Saved data entries
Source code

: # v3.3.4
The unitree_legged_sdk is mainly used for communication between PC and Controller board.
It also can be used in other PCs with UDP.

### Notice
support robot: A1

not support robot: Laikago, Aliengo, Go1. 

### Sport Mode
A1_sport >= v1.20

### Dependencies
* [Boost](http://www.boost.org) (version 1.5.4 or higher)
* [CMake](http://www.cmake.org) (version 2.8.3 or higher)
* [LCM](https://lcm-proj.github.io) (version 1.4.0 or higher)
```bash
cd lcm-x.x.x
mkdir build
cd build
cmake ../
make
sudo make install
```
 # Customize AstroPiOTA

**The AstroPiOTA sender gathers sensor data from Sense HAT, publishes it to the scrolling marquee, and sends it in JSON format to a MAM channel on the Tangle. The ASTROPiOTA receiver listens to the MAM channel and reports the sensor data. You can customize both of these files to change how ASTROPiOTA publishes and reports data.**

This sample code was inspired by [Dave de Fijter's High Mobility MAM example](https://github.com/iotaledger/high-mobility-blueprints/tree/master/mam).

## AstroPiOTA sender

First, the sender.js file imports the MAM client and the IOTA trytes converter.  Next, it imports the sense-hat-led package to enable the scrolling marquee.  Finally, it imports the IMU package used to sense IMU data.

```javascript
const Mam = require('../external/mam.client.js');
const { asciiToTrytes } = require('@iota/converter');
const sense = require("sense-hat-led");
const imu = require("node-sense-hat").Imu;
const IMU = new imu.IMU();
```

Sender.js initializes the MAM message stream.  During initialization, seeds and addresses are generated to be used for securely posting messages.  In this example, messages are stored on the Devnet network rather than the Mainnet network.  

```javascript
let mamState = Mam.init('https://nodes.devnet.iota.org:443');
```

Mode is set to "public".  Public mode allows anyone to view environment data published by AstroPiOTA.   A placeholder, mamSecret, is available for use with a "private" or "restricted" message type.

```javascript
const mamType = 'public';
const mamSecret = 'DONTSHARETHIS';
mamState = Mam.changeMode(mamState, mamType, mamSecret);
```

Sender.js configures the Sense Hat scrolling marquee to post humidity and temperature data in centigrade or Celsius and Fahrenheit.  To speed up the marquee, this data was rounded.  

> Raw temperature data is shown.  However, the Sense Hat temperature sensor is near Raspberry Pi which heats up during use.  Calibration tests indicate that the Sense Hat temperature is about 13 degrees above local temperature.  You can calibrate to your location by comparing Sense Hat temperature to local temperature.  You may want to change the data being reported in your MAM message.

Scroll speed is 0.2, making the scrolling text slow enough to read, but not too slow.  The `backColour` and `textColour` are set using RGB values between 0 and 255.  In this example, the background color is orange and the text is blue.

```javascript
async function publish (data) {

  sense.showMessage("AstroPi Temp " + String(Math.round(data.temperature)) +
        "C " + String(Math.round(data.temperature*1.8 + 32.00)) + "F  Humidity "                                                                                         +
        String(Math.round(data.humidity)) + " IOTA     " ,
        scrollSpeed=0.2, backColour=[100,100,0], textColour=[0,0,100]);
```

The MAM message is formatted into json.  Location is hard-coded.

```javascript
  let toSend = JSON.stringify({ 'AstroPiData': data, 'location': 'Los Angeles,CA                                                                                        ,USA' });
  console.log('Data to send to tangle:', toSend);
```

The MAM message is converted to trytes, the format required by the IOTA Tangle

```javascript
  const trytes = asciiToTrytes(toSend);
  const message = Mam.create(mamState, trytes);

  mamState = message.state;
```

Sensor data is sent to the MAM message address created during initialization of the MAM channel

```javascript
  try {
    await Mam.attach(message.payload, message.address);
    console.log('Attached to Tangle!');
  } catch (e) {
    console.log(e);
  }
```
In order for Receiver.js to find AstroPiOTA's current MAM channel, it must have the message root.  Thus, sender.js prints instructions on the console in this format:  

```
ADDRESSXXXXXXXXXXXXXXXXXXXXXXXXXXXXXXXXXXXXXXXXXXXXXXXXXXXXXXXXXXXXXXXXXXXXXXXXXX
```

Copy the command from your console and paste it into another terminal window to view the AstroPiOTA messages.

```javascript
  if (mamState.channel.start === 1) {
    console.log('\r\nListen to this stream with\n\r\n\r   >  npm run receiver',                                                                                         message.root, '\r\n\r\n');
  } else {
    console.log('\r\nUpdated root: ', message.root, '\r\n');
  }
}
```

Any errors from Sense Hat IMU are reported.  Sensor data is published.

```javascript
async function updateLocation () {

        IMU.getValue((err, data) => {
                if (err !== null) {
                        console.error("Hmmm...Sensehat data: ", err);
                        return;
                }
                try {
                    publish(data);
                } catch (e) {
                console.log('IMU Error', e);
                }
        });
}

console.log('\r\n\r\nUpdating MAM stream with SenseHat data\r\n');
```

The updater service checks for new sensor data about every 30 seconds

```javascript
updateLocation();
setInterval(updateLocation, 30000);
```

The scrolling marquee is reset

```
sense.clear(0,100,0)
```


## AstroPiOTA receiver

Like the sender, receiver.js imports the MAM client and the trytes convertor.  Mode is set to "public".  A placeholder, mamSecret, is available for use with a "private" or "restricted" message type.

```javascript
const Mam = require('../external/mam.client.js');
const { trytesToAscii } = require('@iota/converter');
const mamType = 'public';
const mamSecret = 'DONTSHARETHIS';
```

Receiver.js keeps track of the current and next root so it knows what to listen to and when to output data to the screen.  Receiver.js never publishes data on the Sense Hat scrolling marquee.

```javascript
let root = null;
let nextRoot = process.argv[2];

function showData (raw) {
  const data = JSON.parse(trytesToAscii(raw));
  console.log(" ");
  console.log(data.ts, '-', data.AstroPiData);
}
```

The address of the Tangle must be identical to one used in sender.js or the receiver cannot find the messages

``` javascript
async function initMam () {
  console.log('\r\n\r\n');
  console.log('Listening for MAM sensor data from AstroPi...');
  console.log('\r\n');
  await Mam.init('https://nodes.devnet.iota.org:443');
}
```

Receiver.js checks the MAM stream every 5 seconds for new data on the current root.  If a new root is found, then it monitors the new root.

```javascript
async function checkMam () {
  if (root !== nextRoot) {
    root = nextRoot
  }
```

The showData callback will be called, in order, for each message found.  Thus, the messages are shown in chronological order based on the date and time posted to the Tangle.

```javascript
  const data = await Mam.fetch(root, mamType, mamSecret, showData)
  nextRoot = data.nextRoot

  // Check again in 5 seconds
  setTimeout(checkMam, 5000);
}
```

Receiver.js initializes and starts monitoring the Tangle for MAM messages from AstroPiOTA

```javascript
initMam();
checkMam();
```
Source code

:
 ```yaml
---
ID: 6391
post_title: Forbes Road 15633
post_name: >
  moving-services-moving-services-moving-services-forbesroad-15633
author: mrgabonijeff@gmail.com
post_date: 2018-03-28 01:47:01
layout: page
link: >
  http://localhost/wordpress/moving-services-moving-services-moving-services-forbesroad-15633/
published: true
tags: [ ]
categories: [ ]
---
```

* **What you are asked to do**
Print the lines above, unchanged, from the start of the records to the line with "# Customize AstroPiOTA", including that final line.

* **Solution to this task**
Source code

: # v3.3.4
The unitree_legged_sdk is mainly used for communication between PC and Controller board.
It also can be used in other PCs with UDP.

### Notice
support robot: A1

not support robot: Laikago, Aliengo, Go1. 

### Sport Mode
A1_sport >= v1.20

### Dependencies
* [Boost](http://www.boost.org) (version 1.5.4 or higher)
* [CMake](http://www.cmake.org) (version 2.8.3 or higher)
* [LCM](https://lcm-proj.github.io) (version 1.4.0 or higher)
```bash
cd lcm-x.x.x
mkdir build
cd build
cmake ../
make
sudo make install
```
 # Customize AstroPiOTA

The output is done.